- _EXERCISE BRIEF_
Reproduce the records below exactly as shown.

[Dataset entries]

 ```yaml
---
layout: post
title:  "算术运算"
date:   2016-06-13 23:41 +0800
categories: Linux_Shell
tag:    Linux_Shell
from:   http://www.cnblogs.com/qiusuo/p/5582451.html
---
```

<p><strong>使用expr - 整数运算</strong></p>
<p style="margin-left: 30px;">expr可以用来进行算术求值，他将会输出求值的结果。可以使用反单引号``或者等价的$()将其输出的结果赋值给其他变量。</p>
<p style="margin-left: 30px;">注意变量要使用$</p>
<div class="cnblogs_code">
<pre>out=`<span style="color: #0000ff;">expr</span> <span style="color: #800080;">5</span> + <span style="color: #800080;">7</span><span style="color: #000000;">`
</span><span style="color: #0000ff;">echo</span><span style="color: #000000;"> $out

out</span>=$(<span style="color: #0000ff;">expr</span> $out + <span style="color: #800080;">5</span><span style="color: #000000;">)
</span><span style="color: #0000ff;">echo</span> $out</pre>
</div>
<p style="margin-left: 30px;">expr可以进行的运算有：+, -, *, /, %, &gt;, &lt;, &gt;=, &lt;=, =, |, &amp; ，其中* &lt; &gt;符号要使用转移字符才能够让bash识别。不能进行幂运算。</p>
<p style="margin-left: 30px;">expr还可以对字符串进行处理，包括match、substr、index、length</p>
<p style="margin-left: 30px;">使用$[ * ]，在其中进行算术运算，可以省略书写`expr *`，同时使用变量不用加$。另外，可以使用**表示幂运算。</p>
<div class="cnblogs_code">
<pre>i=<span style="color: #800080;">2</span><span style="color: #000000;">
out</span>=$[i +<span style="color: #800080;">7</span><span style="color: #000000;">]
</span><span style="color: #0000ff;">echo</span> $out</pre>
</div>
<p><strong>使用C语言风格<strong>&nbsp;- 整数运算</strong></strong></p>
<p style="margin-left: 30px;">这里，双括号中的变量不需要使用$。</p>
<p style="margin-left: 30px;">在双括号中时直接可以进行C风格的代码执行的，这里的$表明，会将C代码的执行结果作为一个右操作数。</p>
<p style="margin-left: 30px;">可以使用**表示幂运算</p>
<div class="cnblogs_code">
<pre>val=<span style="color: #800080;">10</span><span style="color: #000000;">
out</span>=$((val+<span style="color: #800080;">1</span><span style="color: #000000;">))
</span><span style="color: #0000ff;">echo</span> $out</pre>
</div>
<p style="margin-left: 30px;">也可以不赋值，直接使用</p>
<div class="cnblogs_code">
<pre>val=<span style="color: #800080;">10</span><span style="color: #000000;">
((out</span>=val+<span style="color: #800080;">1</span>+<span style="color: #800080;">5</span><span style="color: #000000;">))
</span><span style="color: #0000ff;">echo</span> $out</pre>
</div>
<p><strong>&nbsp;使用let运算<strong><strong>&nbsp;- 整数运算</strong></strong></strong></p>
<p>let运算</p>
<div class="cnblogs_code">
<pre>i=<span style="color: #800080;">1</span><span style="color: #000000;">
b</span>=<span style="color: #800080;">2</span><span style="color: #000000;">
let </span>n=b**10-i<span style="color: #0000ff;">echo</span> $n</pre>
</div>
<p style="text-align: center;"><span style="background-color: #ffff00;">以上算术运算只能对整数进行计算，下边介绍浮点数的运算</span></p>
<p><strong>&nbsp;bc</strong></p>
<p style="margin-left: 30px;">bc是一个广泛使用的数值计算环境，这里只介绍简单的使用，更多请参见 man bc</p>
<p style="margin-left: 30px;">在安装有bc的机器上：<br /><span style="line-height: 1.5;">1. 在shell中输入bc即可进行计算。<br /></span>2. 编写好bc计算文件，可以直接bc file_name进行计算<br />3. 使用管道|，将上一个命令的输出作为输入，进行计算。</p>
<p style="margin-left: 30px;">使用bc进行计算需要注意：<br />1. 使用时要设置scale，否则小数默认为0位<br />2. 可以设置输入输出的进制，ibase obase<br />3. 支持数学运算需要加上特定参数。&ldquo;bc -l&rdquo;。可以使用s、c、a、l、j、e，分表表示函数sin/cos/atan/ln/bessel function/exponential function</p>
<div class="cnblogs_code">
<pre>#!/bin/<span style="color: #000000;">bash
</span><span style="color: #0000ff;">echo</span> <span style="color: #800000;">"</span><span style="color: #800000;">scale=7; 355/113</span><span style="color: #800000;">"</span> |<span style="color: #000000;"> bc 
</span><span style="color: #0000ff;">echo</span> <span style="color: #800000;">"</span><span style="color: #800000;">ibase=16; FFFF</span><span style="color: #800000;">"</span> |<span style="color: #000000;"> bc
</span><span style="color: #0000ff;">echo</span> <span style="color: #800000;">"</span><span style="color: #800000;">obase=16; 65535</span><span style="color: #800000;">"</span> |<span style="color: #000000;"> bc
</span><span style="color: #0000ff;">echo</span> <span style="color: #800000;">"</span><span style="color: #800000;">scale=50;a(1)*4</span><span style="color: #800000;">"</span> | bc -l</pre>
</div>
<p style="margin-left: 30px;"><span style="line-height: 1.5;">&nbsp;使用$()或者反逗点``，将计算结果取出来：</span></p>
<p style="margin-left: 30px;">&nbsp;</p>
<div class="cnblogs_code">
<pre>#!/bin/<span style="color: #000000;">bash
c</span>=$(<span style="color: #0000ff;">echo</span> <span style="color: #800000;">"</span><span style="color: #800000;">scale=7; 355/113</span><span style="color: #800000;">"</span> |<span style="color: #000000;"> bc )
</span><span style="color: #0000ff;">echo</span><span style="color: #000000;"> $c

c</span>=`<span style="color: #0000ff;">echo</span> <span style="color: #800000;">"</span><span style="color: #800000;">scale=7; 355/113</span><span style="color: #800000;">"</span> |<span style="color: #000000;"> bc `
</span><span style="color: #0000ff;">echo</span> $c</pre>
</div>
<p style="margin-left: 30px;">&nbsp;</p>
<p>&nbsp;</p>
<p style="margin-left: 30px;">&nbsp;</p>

- _RESPONSE BOX_
 ```yaml
---
layout: post
title:  "算术运算"
date:   2016-06-13 23:41 +0800
categories: Linux_Shell
tag:    Linux_Shell
from:   http://www.cnblogs.com/qiusuo/p/5582451.html
---
```

<p><strong>使用expr - 整数运算</strong></p>
<p style="margin-left: 30px;">expr可以用来进行算术求值，他将会输出求值的结果。可以使用反单引号``或者等价的$()将其输出的结果赋值给其他变量。</p>
<p style="margin-left: 30px;">注意变量要使用$</p>
<div class="cnblogs_code">
<pre>out=`<span style="color: #0000ff;">expr</span> <span style="color: #800080;">5</span> + <span style="color: #800080;">7</span><span style="color: #000000;">`
</span><span style="color: #0000ff;">echo</span><span style="color: #000000;"> $out

out</span>=$(<span style="color: #0000ff;">expr</span> $out + <span style="color: #800080;">5</span><span style="color: #000000;">)
</span><span style="color: #0000ff;">echo</span> $out</pre>
</div>
<p style="margin-left: 30px;">expr可以进行的运算有：+, -, *, /, %, &gt;, &lt;, &gt;=, &lt;=, =, |, &amp; ，其中* &lt; &gt;符号要使用转移字符才能够让bash识别。不能进行幂运算。</p>
<p style="margin-left: 30px;">expr还可以对字符串进行处理，包括match、substr、index、length</p>
<p style="margin-left: 30px;">使用$[ * ]，在其中进行算术运算，可以省略书写`expr *`，同时使用变量不用加$。另外，可以使用**表示幂运算。</p>
<div class="cnblogs_code">
<pre>i=<span style="color: #800080;">2</span><span style="color: #000000;">
out</span>=$[i +<span style="color: #800080;">7</span><span style="color: #000000;">]
</span><span style="color: #0000ff;">echo</span> $out</pre>
</div>
<p><strong>使用C语言风格<strong>&nbsp;- 整数运算</strong></strong></p>
<p style="margin-left: 30px;">这里，双括号中的变量不需要使用$。</p>
<p style="margin-left: 30px;">在双括号中时直接可以进行C风格的代码执行的，这里的$表明，会将C代码的执行结果作为一个右操作数。</p>
<p style="margin-left: 30px;">可以使用**表示幂运算</p>
<div class="cnblogs_code">
<pre>val=<span style="color: #800080;">10</span><span style="color: #000000;">
out</span>=$((val+<span style="color: #800080;">1</span><span style="color: #000000;">))
</span><span style="color: #0000ff;">echo</span> $out</pre>
</div>
<p style="margin-left: 30px;">也可以不赋值，直接使用</p>
<div class="cnblogs_code">
<pre>val=<span style="color: #800080;">10</span><span style="color: #000000;">
((out</span>=val+<span style="color: #800080;">1</span>+<span style="color: #800080;">5</span><span style="color: #000000;">))
</span><span style="color: #0000ff;">echo</span> $out</pre>
</div>
<p><strong>&nbsp;使用let运算<strong><strong>&nbsp;- 整数运算</strong></strong></strong></p>
<p>let运算</p>
<div class="cnblogs_code">
<pre>i=<span style="color: #800080;">1</span><span style="color: #000000;">
b</span>=<span style="color: #800080;">2</span><span style="color: #000000;">
let </span>n=b**10-i<span style="color: #0000ff;">echo</span> $n</pre>
</div>
<p style="text-align: center;"><span style="background-color: #ffff00;">以上算术运算只能对整数进行计算，下边介绍浮点数的运算</span></p>
<p><strong>&nbsp;bc</strong></p>
<p style="margin-left: 30px;">bc是一个广泛使用的数值计算环境，这里只介绍简单的使用，更多请参见 man bc</p>
<p style="margin-left: 30px;">在安装有bc的机器上：<br /><span style="line-height: 1.5;">1. 在shell中输入bc即可进行计算。<br /></span>2. 编写好bc计算文件，可以直接bc file_name进行计算<br />3. 使用管道|，将上一个命令的输出作为输入，进行计算。</p>
<p style="margin-left: 30px;">使用bc进行计算需要注意：<br />1. 使用时要设置scale，否则小数默认为0位<br />2. 可以设置输入输出的进制，ibase obase<br />3. 支持数学运算需要加上特定参数。&ldquo;bc -l&rdquo;。可以使用s、c、a、l、j、e，分表表示函数sin/cos/atan/ln/bessel function/exponential function</p>
<div class="cnblogs_code">
<pre>#!/bin/<span style="color: #000000;">bash
</span><span style="color: #0000ff;">echo</span> <span style="color: #800000;">"</span><span style="color: #800000;">scale=7; 355/113</span><span style="color: #800000;">"</span> |<span style="color: #000000;"> bc 
</span><span style="color: #0000ff;">echo</span> <span style="color: #800000;">"</span><span style="color: #800000;">ibase=16; FFFF</span><span style="color: #800000;">"</span> |<span style="color: #000000;"> bc
</span><span style="color: #0000ff;">echo</span> <span style="color: #800000;">"</span><span style="color: #800000;">obase=16; 65535</span><span style="color: #800000;">"</span> |<span style="color: #000000;"> bc
</span><span style="color: #0000ff;">echo</span> <span style="color: #800000;">"</span><span style="color: #800000;">scale=50;a(1)*4</span><span style="color: #800000;">"</span> | bc -l</pre>
</div>
<p style="margin-left: 30px;"><span style="line-height: 1.5;">&nbsp;使用$()或者反逗点``，将计算结果取出来：</span></p>
<p style="margin-left: 30px;">&nbsp;</p>
<div class="cnblogs_code">
<pre>#!/bin/<span style="color: #000000;">bash
c</span>=$(<span style="color: #0000ff;">echo</span> <span style="color: #800000;">"</span><span style="color: #800000;">scale=7; 355/113</span><span style="color: #800000;">"</span> |<span style="color: #000000;"> bc )
</span><span style="color: #0000ff;">echo</span><span style="color: #000000;"> $c

c</span>=`<span style="color: #0000ff;">echo</span> <span style="color: #800000;">"</span><span style="color: #800000;">scale=7; 355/113</span><span style="color: #800000;">"</span> |<span style="color: #000000;"> bc `
</span><span style="color: #0000ff;">echo</span> $c</pre>
</div>
<p style="margin-left: 30px;">&nbsp;</p>
<p>&nbsp;</p>
<p style="margin-left: 30px;">&nbsp;</p>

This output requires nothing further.